Last updated at: (Beijing Time) Friday, August 30, 2002
US has Evidence ETIM Plans Attack
The United States has evidence that an obscure western Chinese Muslim group has been planning terrorist attacks on US interests abroad, the US embassy in Beijing said Thursday.
The United States has evidence that an obscure western Chinese Muslim group has been planning terrorist attacks on US interests abroad, the US embassy in Beijing said Thursday.
The accusations against the East Turkestan Islamic Movement (ETIM) came after Washington announced this week it is prepared to freeze any US-based assets of the ethnic Uygur group.
The US move appeared to mark a change in policy on how Washington views ethnic unrest in western China's Xinjiang Autonomous Region.
"(We) do have some evidence that the ETIM have been planning attacks against US interests abroad," a US embassy spokeswoman said.

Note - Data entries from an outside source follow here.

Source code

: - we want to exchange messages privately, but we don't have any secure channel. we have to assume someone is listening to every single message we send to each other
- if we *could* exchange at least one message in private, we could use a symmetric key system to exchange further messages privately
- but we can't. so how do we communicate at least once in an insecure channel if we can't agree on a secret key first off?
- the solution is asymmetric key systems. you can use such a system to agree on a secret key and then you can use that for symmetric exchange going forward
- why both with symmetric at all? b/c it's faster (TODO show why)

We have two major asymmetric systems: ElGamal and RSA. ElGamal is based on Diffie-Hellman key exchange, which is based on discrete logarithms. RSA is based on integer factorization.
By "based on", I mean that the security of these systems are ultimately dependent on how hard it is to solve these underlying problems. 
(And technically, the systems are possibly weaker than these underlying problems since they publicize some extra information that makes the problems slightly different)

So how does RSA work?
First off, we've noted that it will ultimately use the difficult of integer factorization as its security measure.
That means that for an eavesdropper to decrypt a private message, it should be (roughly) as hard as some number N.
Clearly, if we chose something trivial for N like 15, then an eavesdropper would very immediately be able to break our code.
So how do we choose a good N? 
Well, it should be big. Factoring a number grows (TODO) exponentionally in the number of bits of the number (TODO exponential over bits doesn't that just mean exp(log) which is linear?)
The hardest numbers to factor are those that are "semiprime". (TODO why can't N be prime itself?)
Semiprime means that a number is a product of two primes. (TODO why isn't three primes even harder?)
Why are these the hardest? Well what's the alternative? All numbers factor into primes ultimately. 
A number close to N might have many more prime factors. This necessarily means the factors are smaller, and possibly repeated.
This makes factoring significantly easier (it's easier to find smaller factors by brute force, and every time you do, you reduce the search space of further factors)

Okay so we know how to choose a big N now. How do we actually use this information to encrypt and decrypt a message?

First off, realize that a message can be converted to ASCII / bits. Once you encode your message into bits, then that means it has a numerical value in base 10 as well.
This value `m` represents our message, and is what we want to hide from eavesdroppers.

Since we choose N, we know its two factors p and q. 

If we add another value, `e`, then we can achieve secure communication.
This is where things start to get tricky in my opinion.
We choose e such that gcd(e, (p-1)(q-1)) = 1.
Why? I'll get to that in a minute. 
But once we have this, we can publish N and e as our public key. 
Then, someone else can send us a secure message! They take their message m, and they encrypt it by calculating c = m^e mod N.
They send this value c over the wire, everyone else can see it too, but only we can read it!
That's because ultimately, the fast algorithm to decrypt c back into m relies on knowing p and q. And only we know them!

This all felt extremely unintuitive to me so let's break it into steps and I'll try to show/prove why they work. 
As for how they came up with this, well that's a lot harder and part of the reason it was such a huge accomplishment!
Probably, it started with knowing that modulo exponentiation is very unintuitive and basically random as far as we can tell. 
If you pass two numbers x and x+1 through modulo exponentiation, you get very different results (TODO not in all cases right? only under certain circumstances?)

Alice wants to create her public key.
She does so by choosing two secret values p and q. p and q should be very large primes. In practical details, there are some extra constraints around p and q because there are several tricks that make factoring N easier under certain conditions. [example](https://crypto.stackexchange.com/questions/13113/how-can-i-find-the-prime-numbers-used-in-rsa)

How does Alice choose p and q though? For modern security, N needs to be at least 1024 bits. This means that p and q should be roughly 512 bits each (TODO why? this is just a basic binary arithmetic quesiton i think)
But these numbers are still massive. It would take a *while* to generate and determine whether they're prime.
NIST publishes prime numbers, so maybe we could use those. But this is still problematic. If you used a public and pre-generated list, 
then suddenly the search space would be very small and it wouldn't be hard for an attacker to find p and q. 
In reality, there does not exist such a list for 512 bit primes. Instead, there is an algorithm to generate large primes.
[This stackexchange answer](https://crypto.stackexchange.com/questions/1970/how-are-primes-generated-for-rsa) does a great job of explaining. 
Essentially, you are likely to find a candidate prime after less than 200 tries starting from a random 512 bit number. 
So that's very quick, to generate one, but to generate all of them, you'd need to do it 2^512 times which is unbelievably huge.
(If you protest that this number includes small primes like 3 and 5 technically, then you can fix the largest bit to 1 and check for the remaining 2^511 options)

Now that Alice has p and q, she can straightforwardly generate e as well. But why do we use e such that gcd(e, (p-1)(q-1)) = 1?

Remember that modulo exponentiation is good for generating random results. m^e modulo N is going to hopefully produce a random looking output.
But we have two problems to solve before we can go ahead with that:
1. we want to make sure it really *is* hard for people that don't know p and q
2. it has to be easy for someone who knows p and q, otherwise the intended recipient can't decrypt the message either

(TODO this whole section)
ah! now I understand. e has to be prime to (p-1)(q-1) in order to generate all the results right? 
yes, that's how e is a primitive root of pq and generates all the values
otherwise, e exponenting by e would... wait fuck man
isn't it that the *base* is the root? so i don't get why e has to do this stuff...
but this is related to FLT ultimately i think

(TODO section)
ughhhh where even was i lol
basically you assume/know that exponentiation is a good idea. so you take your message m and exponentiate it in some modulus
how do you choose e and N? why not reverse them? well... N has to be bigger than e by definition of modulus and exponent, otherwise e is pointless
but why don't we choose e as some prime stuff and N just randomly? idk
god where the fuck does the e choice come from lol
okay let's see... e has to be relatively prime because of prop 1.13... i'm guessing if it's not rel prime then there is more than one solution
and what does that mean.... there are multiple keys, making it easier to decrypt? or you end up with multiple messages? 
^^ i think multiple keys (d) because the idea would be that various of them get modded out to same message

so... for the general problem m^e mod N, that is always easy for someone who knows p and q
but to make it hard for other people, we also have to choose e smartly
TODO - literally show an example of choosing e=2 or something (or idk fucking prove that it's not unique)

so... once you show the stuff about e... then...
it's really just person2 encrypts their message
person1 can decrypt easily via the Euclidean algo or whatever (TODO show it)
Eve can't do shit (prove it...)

"The ETIM is believed to be responsible for more than 200 acts of terrorism in China," she said, without providing any details.
The evidence was mainly supplied by the government of Kyrgyzstan, which in May repatriated two suspected Uygur terrorists to China on the grounds that they were planning attacks on embassies, market places and other public gathering places in the Central Asian country, she said.
"One of the suspected terrorists, Mamet Yasyn, had surveyed several embassies and market places (in the Kyrgyz capital of Bishkek) and was found travelling with a false Turkish passport," she said.
Since the September 11 terrorist attacks against the US, China has stepped up its effort to quash Muslim separatist movements in Xinjiang, its westernmost region, which shares a small border with Afghanistan.
China has accused the ETIM of seeking to establish an independent state of East Turkestan in Xinjiang and of being directly backed by Osama bin Laden and his al-Qaida organization.
"Since the formation of the 'East Turkestan Islamic Movement,' bin Laden has schemed with the heads of the Central and West Asian terrorist organizations many times to help the 'East Turkestan' terrorist forces in Xinjiang to launch a 'holy war'," an official Chinese report on the group said.